START MATERIALS PROVIDED

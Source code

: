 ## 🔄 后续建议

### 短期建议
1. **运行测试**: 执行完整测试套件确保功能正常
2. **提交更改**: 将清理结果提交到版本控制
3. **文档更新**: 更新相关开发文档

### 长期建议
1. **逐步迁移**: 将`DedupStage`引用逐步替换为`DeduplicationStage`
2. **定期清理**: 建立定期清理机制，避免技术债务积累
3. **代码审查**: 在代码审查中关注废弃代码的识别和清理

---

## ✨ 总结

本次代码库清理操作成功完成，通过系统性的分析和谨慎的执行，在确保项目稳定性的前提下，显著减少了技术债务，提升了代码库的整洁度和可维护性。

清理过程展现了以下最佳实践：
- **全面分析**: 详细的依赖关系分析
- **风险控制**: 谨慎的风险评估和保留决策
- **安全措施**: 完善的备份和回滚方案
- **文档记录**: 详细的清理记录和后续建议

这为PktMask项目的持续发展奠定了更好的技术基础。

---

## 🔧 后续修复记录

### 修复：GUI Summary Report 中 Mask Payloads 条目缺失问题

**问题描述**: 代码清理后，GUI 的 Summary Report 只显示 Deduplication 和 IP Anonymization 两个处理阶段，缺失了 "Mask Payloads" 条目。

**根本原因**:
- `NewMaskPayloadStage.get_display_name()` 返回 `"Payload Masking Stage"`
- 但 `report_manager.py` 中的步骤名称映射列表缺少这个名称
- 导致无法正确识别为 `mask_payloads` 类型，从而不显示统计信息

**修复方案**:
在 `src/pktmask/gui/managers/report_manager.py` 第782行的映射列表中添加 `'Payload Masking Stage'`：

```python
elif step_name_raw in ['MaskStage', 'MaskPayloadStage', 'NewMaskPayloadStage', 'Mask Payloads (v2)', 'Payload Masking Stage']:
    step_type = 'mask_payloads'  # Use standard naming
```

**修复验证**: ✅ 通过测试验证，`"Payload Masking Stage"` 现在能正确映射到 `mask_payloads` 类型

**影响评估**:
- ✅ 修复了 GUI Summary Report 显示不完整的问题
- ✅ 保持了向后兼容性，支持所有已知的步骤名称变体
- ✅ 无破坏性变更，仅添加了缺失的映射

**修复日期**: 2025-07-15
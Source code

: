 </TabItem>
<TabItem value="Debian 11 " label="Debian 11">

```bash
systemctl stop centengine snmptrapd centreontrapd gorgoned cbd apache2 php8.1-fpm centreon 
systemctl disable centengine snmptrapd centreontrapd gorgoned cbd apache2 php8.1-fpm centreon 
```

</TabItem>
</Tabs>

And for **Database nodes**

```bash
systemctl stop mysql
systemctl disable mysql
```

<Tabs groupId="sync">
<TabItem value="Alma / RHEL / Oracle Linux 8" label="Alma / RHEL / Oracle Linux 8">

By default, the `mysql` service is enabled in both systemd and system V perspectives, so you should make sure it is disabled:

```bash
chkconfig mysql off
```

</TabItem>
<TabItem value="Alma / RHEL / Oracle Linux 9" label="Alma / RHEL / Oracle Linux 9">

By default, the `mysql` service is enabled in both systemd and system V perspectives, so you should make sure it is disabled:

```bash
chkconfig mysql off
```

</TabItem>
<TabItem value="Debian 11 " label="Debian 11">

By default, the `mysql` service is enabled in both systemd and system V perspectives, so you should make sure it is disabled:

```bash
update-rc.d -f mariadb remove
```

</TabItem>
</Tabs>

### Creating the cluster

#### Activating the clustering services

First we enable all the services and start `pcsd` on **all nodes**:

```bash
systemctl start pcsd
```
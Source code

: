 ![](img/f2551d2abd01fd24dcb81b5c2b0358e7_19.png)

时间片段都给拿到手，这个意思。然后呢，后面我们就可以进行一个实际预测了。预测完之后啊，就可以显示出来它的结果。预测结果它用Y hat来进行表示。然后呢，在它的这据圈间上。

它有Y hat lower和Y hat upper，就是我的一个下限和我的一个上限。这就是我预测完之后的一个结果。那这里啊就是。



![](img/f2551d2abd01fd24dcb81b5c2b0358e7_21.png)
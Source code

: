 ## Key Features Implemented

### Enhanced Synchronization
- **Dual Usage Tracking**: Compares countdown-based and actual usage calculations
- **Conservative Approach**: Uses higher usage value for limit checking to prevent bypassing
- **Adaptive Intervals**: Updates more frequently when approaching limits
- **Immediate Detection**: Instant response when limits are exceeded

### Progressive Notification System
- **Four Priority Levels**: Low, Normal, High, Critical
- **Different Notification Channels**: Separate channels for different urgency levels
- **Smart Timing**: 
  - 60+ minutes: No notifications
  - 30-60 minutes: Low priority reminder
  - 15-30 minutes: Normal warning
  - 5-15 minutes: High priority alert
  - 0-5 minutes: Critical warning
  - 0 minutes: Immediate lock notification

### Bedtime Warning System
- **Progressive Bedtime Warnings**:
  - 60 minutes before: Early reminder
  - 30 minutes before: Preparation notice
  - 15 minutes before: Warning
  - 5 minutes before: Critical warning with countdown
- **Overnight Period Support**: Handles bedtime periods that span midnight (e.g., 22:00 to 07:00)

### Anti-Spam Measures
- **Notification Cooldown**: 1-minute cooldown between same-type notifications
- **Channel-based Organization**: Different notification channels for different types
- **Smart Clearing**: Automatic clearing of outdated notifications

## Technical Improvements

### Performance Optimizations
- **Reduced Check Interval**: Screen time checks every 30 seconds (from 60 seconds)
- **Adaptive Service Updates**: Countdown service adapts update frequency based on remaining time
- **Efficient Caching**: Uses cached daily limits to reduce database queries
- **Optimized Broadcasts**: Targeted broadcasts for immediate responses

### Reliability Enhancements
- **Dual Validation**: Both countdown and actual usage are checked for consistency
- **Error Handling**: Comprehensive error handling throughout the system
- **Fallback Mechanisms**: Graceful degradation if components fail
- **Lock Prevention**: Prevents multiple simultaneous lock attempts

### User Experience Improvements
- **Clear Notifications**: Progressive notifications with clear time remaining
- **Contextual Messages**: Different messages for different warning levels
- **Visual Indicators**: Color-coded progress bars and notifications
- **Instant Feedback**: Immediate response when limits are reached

END MATERIALS PROVIDED

ASSIGNED TASK
Starting at the line that contains "- **Optimized Broadcasts**: Targeted", quote each remaining line of the entries above, unchanged.

ANSWER BELOW
- **Optimized Broadcasts**: Targeted broadcasts for immediate responses

### Reliability Enhancements
- **Dual Validation**: Both countdown and actual usage are checked for consistency
- **Error Handling**: Comprehensive error handling throughout the system
- **Fallback Mechanisms**: Graceful degradation if components fail
- **Lock Prevention**: Prevents multiple simultaneous lock attempts

### User Experience Improvements
- **Clear Notifications**: Progressive notifications with clear time remaining
- **Contextual Messages**: Different messages for different warning levels
- **Visual Indicators**: Color-coded progress bars and notifications
- **Instant Feedback**: Immediate response when limits are reached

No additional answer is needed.